Yes, we do. Or, that depends on what we want to know. Electric potential is just the potential compared to some other point - some arbitrarily chosen reference point.
- If for example, you chose one of the capacitor plates as the reference, then this plate has an electric potential of $0\;\mathrm{V}$ and the other plat $2\;\mathrm{V}$.
- If you compare with ground as the reference, then one plate might have $3\;\mathrm{V}$ and the other $5\;\mathrm{V}$. This is not known, no, but it isn't important unless we need that connection.
If I connect one plate of a capacitor ($2\;\mathrm{V}$) to an object with electic potential $0\;\mathrm{V}$, the voltage accross the objects will be $2\;\mathrm{V}$.
Now, be accurate here. It depends on which plate, since they don't have the same potential.
If you pick the plate at a potential of $2\;\mathrm{V}$, then yes, the potential difference or voltage across this plate and ground at (if ground is $0\;\mathrm{V}$ compared to the same reference - in other words, if ground is the reference) will be $2\;\mathrm{V}-0\;\mathrm{V}=2\;\mathrm{V}$. This is the case no matter if they are connected or not.
Will there be any current flow? I know, the circuit isn't closed. But it doesn't mean anything - the voltage across objects will cuase a very short current, because the electric charge will move from one object to the other
Correct. Yes, there will be a current flowing if there is a potential difference across two connected points if it is is not restricted or resisted by anything along the way!. Charge will flow from the place of high to low potential until the potentials are equal (the higher one is lowered and the lower one is raised).

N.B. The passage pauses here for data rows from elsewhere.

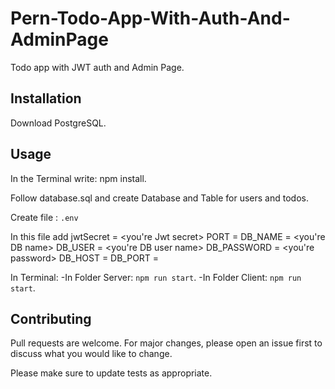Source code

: # Pern-Todo-App-With-Auth-And-AdminPage

Todo app with JWT auth and Admin Page.

## Installation

Download PostgreSQL.

## Usage

In the Terminal write: npm install.

Follow database.sql and create Database and Table for users and todos.

Create file : `.env`

In this file add 
jwtSecret = <you're Jwt secret> 
PORT = <port>
DB_NAME = <you're DB name>
DB_USER = <you're DB user name>
DB_PASSWORD = <you're password>
DB_HOST = <DB host>
DB_PORT = <DB port>

In Terminal: -In Folder Server: `npm run start`.
             -In Folder Client: `npm run start`.
              
## Contributing
Pull requests are welcome. For major changes, please open an issue first to discuss what you would like to change.

Please make sure to update tests as appropriate.
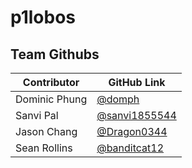 # p1lobos

## Team Githubs
Contributor | GitHub Link |
----------- | ----------- |
Dominic Phung | [@domph](https://github.com/domph) |
Sanvi Pal | [@sanvi1855544](https://github.com/sanvi1855544) |
Jason Chang | [@Dragon0344](https://github.com/Dragon0344) |
Sean Rollins | [@banditcat12](https://github.com/banditcat12) |
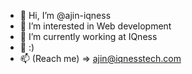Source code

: - 👋 Hi, I’m @ajin-iqness
- 👀 I’m interested in Web development
- 🌱 I’m currently working at IQness
- 💞️ :)
- 📫 (Reach me) => ajin@iqnesstech.com

<!---
ajiniqnesstech/ajiniqnesstech is a ✨ special ✨ repository because its `README.md` (this file) appears on your GitHub profile.
You can click the Preview link to take a look at your changes.
--->
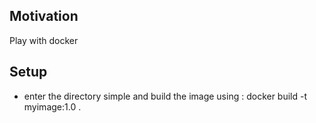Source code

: <h2>Motivation</h2>
Play with docker

<h2>Setup</h2>
<ul>
<li>enter the directory simple and build the image using :
docker build -t myimage:1.0 . </li>
</ul>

At steady conditions in a circuit there will always be equal potential along points on conductors, if there are no components in between.
If there is a component in between them, then the current might be resisted and less will flow. If - as the extreme case - the resistance is very large then it acts like the points are not connected at all and no current will flow, even though there is a potential difference across them.
You will probably say the other plate is holding the charge the plate, so it won't go to the ground even though there's a potential difference across the plate and the ground.
Not understood. Both plates hold charge (maybe), one just holds more than the other (and thus has higher potential).
The charge will never go to ground unless there is a connection to ground. Potential difference or not. What do you mean with this?
[...] voltage doesn't always mean movement of charges
True. The voltage across the two capacitor plates also doesn't mean any charge moving - they want to move (therefore the word "potential") and they will if allowed (if they are suddenly connected).
does connecting both plates of a charged capacitor always discharge the capacitor?
Yes. Because by "charging" the capacitor we mean that there is a voltage across it's plates. Because then, if the plates are connected through a circuit, current will flow.
Charge will always want to move towards lower electric potential. That is the whole point in electric circuits. So if the potential difference is destroyed, then no charge will want to flow anymore which means no current.
I hope this makes everything more clear.